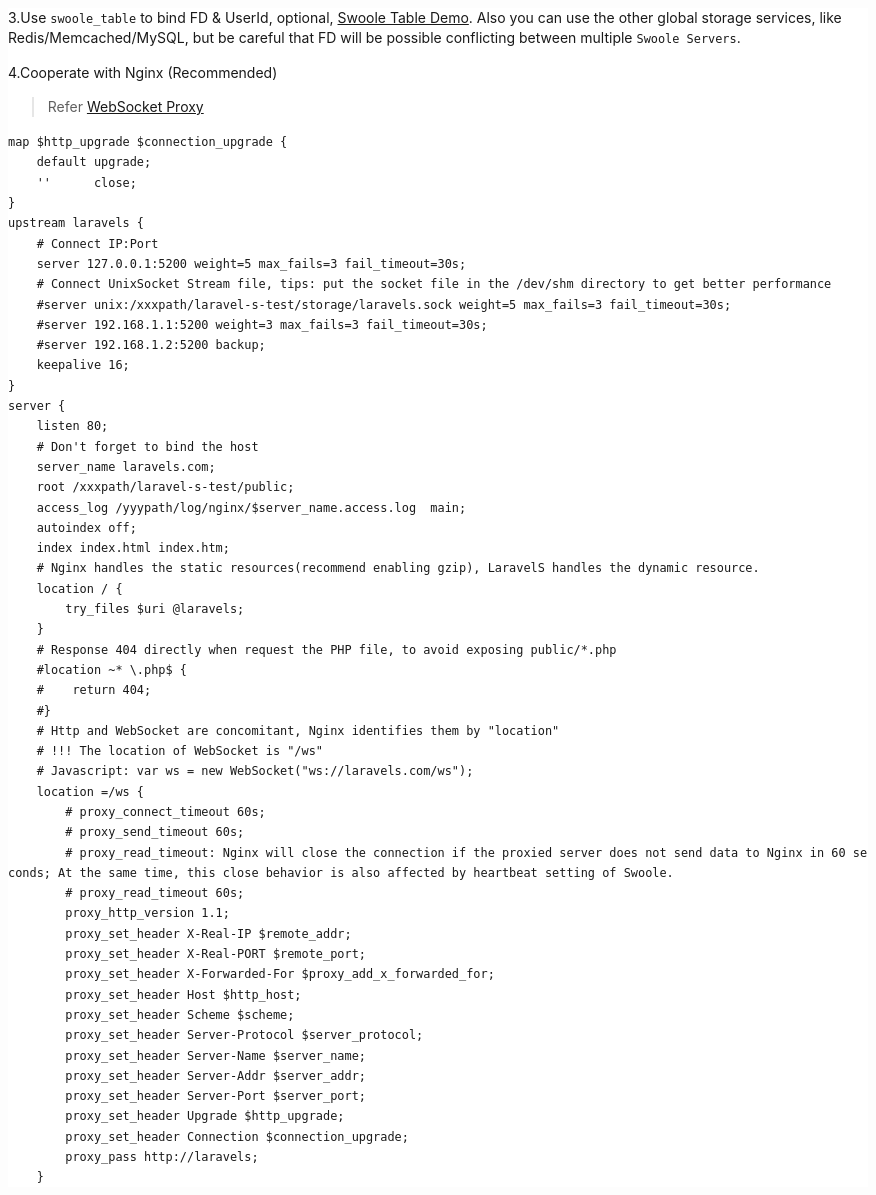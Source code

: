 3.Use `swoole_table` to bind FD & UserId, optional, [Swoole Table Demo](https://github.com/hhxsv5/laravel-s/blob/master/README.md#use-swooletable). Also you can use the other global storage services, like Redis/Memcached/MySQL, but be careful that FD will be possible conflicting between multiple `Swoole Servers`.

4.Cooperate with Nginx (Recommended)
> Refer [WebSocket Proxy](http://nginx.org/en/docs/http/websocket.html)

```nginx
map $http_upgrade $connection_upgrade {
    default upgrade;
    ''      close;
}
upstream laravels {
    # Connect IP:Port
    server 127.0.0.1:5200 weight=5 max_fails=3 fail_timeout=30s;
    # Connect UnixSocket Stream file, tips: put the socket file in the /dev/shm directory to get better performance
    #server unix:/xxxpath/laravel-s-test/storage/laravels.sock weight=5 max_fails=3 fail_timeout=30s;
    #server 192.168.1.1:5200 weight=3 max_fails=3 fail_timeout=30s;
    #server 192.168.1.2:5200 backup;
    keepalive 16;
}
server {
    listen 80;
    # Don't forget to bind the host
    server_name laravels.com;
    root /xxxpath/laravel-s-test/public;
    access_log /yyypath/log/nginx/$server_name.access.log  main;
    autoindex off;
    index index.html index.htm;
    # Nginx handles the static resources(recommend enabling gzip), LaravelS handles the dynamic resource.
    location / {
        try_files $uri @laravels;
    }
    # Response 404 directly when request the PHP file, to avoid exposing public/*.php
    #location ~* \.php$ {
    #    return 404;
    #}
    # Http and WebSocket are concomitant, Nginx identifies them by "location"
    # !!! The location of WebSocket is "/ws"
    # Javascript: var ws = new WebSocket("ws://laravels.com/ws");
    location =/ws {
        # proxy_connect_timeout 60s;
        # proxy_send_timeout 60s;
        # proxy_read_timeout: Nginx will close the connection if the proxied server does not send data to Nginx in 60 seconds; At the same time, this close behavior is also affected by heartbeat setting of Swoole.
        # proxy_read_timeout 60s;
        proxy_http_version 1.1;
        proxy_set_header X-Real-IP $remote_addr;
        proxy_set_header X-Real-PORT $remote_port;
        proxy_set_header X-Forwarded-For $proxy_add_x_forwarded_for;
        proxy_set_header Host $http_host;
        proxy_set_header Scheme $scheme;
        proxy_set_header Server-Protocol $server_protocol;
        proxy_set_header Server-Name $server_name;
        proxy_set_header Server-Addr $server_addr;
        proxy_set_header Server-Port $server_port;
        proxy_set_header Upgrade $http_upgrade;
        proxy_set_header Connection $connection_upgrade;
        proxy_pass http://laravels;
    }
```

☆ ☆ ☆ ☆ ☆ ☆ ☆

TASK STATEMENT: How many of the lines above hold the word "html"? State that number and nothing else.

RESPONSE BELOW: 2